Piracy

‘Kingdom Leaks’ Announced the Date of the End of Its Operation

Written by Bill Toulas
Last updated September 27, 2021

The music piracy site ‘Kingdom Leaks’ decided to wrap up and announced its closure date, which is set for January 1, 2021. So, if you are a fan of the platform, you’ve got exactly a month left to enjoy it. The site found itself in the RIAA and the MPA crosshairs recently, and this was not the first time that copyright holders went after its domains.

You see, ‘Kingdom Leaks’ is not specifically about sharing licensed music for free, hurting publishers, creators, and distributors. Its “motto” is not piracy, but it claims to help people listen to an album before deciding to buy it.

kingdom-leaks.com

User “mR12,” who is one of the site’s admins, has posted a lengthy message on the official website’s forum after he originally posted it on Discord, explaining that the project is now essentially done for and that people should consider using Spotify now.

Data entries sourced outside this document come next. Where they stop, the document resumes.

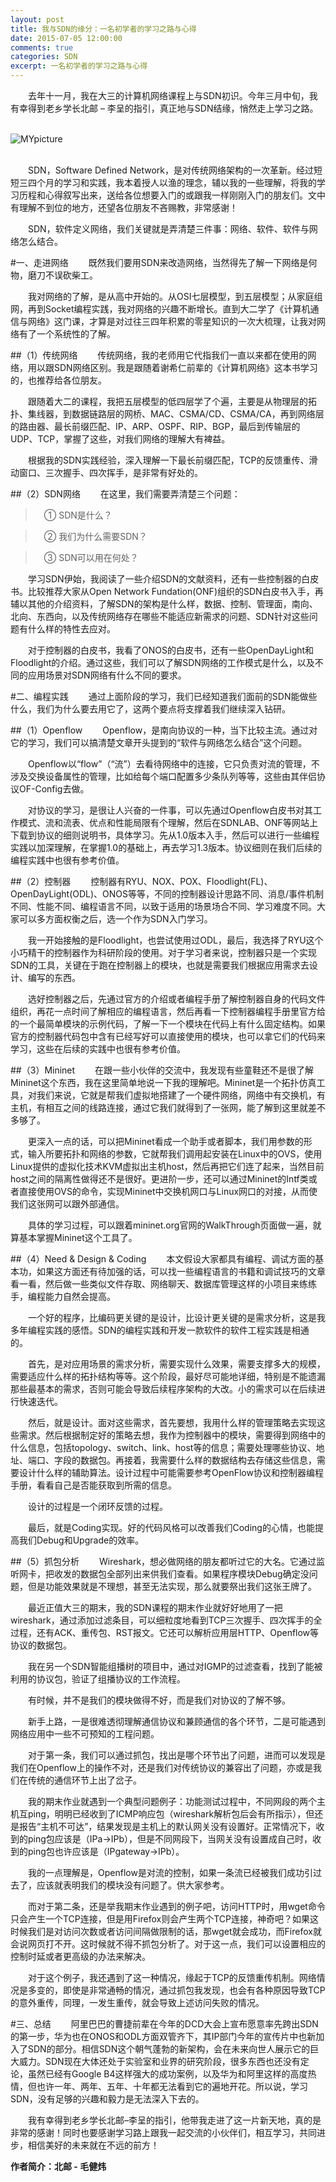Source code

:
 ```yaml
---
layout: post
title: 我与SDN的缘分：一名初学者的学习之路与心得
date: 2015-07-05 12:00:00
comments: true
categories: SDN
excerpt: 一名初学者的学习之路与心得
---
```




　　去年十一月，我在大三的计算机网络课程上与SDN初识。今年三月中旬，我有幸得到老乡学长北邮 – 李呈的指引，真正地与SDN结缘，悄然走上学习之路。 <br /><br />

![MYpicture]({{site.url}}/resources/picture/2015/07/pt-study-SDN-2015-06-29.jpg) <br /><br />

　　SDN，Software Defined Network，是对传统网络架构的一次革新。经过短短三四个月的学习和实践，我本着授人以渔的理念，辅以我的一些理解，将我的学习历程和心得叙写出来，送给各位想要入门的或跟我一样刚刚入门的朋友们。文中有理解不到位的地方，还望各位朋友不吝赐教，非常感谢！

　　SDN，软件定义网络，我们关键就是弄清楚三件事：网络、软件、软件与网络怎么结合。

#一、走进网络
　　既然我们要用SDN来改造网络，当然得先了解一下网络是何物，磨刀不误砍柴工。

　　我对网络的了解，是从高中开始的。从OSI七层模型，到五层模型；从家庭组网，再到Socket编程实践，我对网络的兴趣不断增长。直到大二学了《计算机通信与网络》这门课，才算是对过往三四年积累的零星知识的一次大梳理，让我对网络有了一个系统性的了解。

##（1）传统网络
　　传统网络，我的老师用它代指我们一直以来都在使用的网络，用以跟SDN网络区别。我是跟随着谢希仁前辈的《计算机网络》这本书学习的，也推荐给各位朋友。

　　跟随着大二的课程，我把五层模型的低四层学了个遍，主要是从物理层的拓扑、集线器，到数据链路层的网桥、MAC、CSMA/CD、CSMA/CA，再到网络层的路由器、最长前缀匹配、IP、ARP、OSPF、RIP、BGP，最后到传输层的UDP、TCP，掌握了这些，对我们网络的理解大有裨益。

　　根据我的SDN实践经验，深入理解一下最长前缀匹配，TCP的反馈重传、滑动窗口、三次握手、四次挥手，是非常有好处的。

##（2）SDN网络
　　在这里，我们需要弄清楚三个问题：
> 　① SDN是什么？

> 　② 我们为什么需要SDN？

> 　③ SDN可以用在何处？

　　学习SDN伊始，我阅读了一些介绍SDN的文献资料，还有一些控制器的白皮书。比较推荐大家从Open Network Fundation(ONF)组织的SDN白皮书入手，再辅以其他的介绍资料，了解SDN的架构是什么样，数据、控制、管理面，南向、北向、东西向，以及传统网络存在哪些不能适应新需求的问题、SDN针对这些问题有什么样的特性去应对。

　　对于控制器的白皮书，我看了ONOS的白皮书，还有一些OpenDayLight和Floodlight的介绍。通过这些，我们可以了解SDN网络的工作模式是什么，以及不同的应用场景对SDN网络有什么不同的要求。

#二、编程实践
　　通过上面阶段的学习，我们已经知道我们面前的SDN能做些什么，我们为什么要去用它了，这两个要点将支撑着我们继续深入钻研。

##（1）Openflow
　　Openflow，是南向协议的一种，当下比较主流。通过对它的学习，我们可以搞清楚文章开头提到的“软件与网络怎么结合”这个问题。

　　Openflow以“flow”（“流”）去看待网络中的连接，它只负责对流的管理，不涉及交换设备属性的管理，比如给每个端口配置多少条队列等等，这些由其伴侣协议OF-Config去做。

　　对协议的学习，是很让人兴奋的一件事，可以先通过Openflow白皮书对其工作模式、流和流表、优点和性能局限有个理解，然后在SDNLAB、ONF等网站上下载到协议的细则说明书，具体学习。先从1.0版本入手，然后可以进行一些编程实践以加深理解，在掌握1.0的基础上，再去学习1.3版本。协议细则在我们后续的编程实践中也很有参考价值。

##（2）控制器
　　控制器有RYU、NOX、POX、Floodlight(FL)、OpenDayLight(ODL)、ONOS等等，不同的控制器设计思路不同、消息/事件机制不同、性能不同、编程语言不同，以致于适用的场景场合不同、学习难度不同。大家可以多方面权衡之后，选一个作为SDN入门学习。

　　我一开始接触的是Floodlight，也尝试使用过ODL，最后，我选择了RYU这个小巧精干的控制器作为科研阶段的使用。对于学习者来说，控制器只是一个实现SDN的工具，关键在于跑在控制器上的模块，也就是需要我们根据应用需求去设计、编写的东西。

　　选好控制器之后，先通过官方的介绍或者编程手册了解控制器自身的代码文件组织，再花一点时间了解相应的编程语言，然后再看一下控制器编程手册里官方给的一个最简单模块的示例代码，了解一下一个模块在代码上有什么固定结构。如果官方的控制器代码包中含有已经写好可以直接使用的模块，也可以拿它们的代码来学习，这些在后续的实践中也很有参考价值。

##（3）Mininet
　　在跟一些小伙伴的交流中，我发现有些童鞋还不是很了解Mininet这个东西，我在这里简单地说一下我的理解吧。Mininet是一个拓扑仿真工具，对我们来说，它就是帮我们虚拟地搭建了一个硬件网络，网络中有交换机，有主机，有相互之间的线路连接，通过它我们就得到了一张网，能了解到这里就差不多够了。

　　更深入一点的话，可以把Mininet看成一个助手或者脚本，我们用参数的形式，输入所要拓扑和网络的参数，它就帮我们调用起安装在Linux中的OVS，使用Linux提供的虚拟化技术KVM虚拟出主机host，然后再把它们连了起来，当然目前host之间的隔离性做得还不是很好。更进阶一步，还可以通过Mininet的Intf类或者直接使用OVS的命令，实现Mininet中交换机网口与Linux网口的对接，从而使我们这张网可以跟外部通信。

　　具体的学习过程，可以跟着mininet.org官网的WalkThrough页面做一遍，就算基本掌握Mininet这个工具了。

##（4）Need & Design & Coding
　　本文假设大家都具有编程、调试方面的基本功，如果这方面还有待加强的话，可以找一些编程语言的书籍和调试技巧的文章看一看，然后做一些类似文件存取、网络聊天、数据库管理这样的小项目来练练手，编程能力自然会提高。

　　一个好的程序，比编码更关键的是设计，比设计更关键的是需求分析，这是我多年编程实践的感悟。SDN的编程实践和开发一款软件的软件工程实践是相通的。

　　首先，是对应用场景的需求分析，需要实现什么效果，需要支撑多大的规模，需要适应什么样的拓扑结构等等。这个阶段，最好尽可能地详细，特别是不能遗漏那些最基本的需求，否则可能会导致后续程序架构的大改。小的需求可以在后续进行快速迭代。

　　然后，就是设计。面对这些需求，首先要想，我用什么样的管理策略去实现这些需求。然后根据制定好的策略去想，我作为控制器中的模块，需要得到网络中的什么信息，包括topology、switch、link、host等的信息；需要处理哪些协议、地址、端口、字段的数据包。再接着，我需要什么样的数据结构去存储这些信息，需要设计什么样的辅助算法。设计过程中可能需要参考OpenFlow协议和控制器编程手册，看看自己是否能获取到所需的信息。

　　设计的过程是一个闭环反馈的过程。

　　最后，就是Coding实现。好的代码风格可以改善我们Coding的心情，也能提高我们Debug和Upgrade的效率。

##（5）抓包分析
　　Wireshark，想必做网络的朋友都听过它的大名。它通过监听网卡，把收发的数据包全部列出来供我们查看。如果程序模块Debug确定没问题，但是功能效果就是不理想，甚至无法实现，那么就要祭出我们这张王牌了。

　　最近正值大三的期末，我的SDN课程的期末作业就好好地用了一把wireshark，通过添加过滤条目，可以细粒度地看到TCP三次握手、四次挥手的全过程，还有ACK、重传包、RST报文。它还可以解析应用层HTTP、Openflow等协议的数据包。

　　我在另一个SDN智能组播树的项目中，通过对IGMP的过滤查看，找到了能被利用的协议包，验证了组播协议的工作流程。

　　有时候，并不是我们的模块做得不好，而是我们对协议的了解不够。

　　新手上路，一是很难透彻理解通信协议和兼顾通信的各个环节，二是可能遇到网络应用中一些不可预知的工程问题。

　　对于第一条，我们可以通过抓包，找出是哪个环节出了问题，进而可以发现是我们在Openflow上的操作不对，还是我们对传统协议的兼容出了问题，亦或是我们在传统的通信环节上出了岔子。

　　我的期末作业就遇到一个典型问题例子：功能测试过程中，不同网段的两个主机互ping，明明已经收到了ICMP响应包（wireshark解析包后会有所指示），但还是报告“主机不可达”，结果发现是主机上的默认网关没有设置好。正常情况下，收到的ping包应该是（IPa->IPb），但是不同网段下，当网关没有设置成自己时，收到的ping包也许应该是（IPgateway->IPb）。

　　我的一点理解是，Openflow是对流的控制，如果一条流已经被我们成功引过去了，应该就表明我们的模块没有问题了。供大家参考。

　　而对于第二条，还是举我期末作业遇到的例子吧，访问HTTP时，用wget命令只会产生一个TCP连接，但是用Firefox则会产生两个TCP连接，神奇吧？如果这时候我们是对访问次数或者访问间隔做限制的话，那wget就会成功，而Firefox就会说网页打不开。这时候就不得不抓包分析了。对于这一点，我们可以设置相应的控制时延或者更高级的办法来解决。

　　对于这个例子，我还遇到了这一种情况，缘起于TCP的反馈重传机制。网络情况是多变的，即使是非常通畅的情况，通过抓包我发现，也会有各种原因导致TCP的意外重传，同理，一发生重传，就会导致上述访问失败的情况。

#三、总结
　　阿里巴巴的曹捷前辈在今年的DCD大会上宣布愿意率先跨出SDN的第一步，华为也在ONOS和ODL方面双管齐下，其IP部门今年的宣传片中也新加入了SDN的部分。相信SDN这个朝气蓬勃的新架构，会在未来向世人展示它的巨大威力。SDN现在大体还处于实验室和业界的研究阶段，很多东西也还没有定论，虽然已经有Google B4这样强大的成功案例，以及华为和阿里这样的高度热情，但也许一年、两年、五年、十年都无法看到它的遍地开花。所以说，学习SDN，没有足够的兴趣和毅力是无法深入下去的。

　　我有幸得到老乡学长北邮–李呈的指引，他带我走进了这一片新天地，真的是非常的感谢！同时也要感谢学习路上跟我一起交流的小伙伴们，相互学习，共同进步，相信美好的未来就在不远的前方！

**作者简介：北邮 - 毛健炜**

As the admin writes, people take for granted that ‘Kingdom Leaks’ can keep on ignoring the U.S. federal law for over four years now, but things aren’t as simple as that. At some point, “they nail you.” Considering that the servers weren’t set up with all the proper precautions like using VPN and securing device anonymity, former and current members would be exposed if the authorities were to seize them.

In the same message, “mR12” calls people to consider services like Spotify, which is worth the $120 per year subscription cost. The lifelong pirate mentions the elements of hassle-free listening, cross-platform support, humongous music collection that covers almost everything, and the option for offline listening, which the person characterizes as “partial piracy.”

How has music impacted you personally, gotten you through hard times, helped you celebrate through the good times? What do you like more than the music you listen to, and what do you like less? Invest in what truly matters to you. If it’s the difference between $120 and not using it at all, is there something worth $120 that you pay for every year that matters to you less than music does?

To see one of the pirate site operators realize the importance of supporting creators and their labels seems weird, but it’s praiseworthy. People grow up, realize new stuff, and sometimes change their opinions even regarding things that seem to be fundamental, almost fixed.

In the end, giving people the ability to listen to something before they buy it isn’t needed as much these days. People can now listen to samples of new albums on YouTube, the artist’s website, Soundcloud, Mixcloud, Last.fm, and many more legal platforms.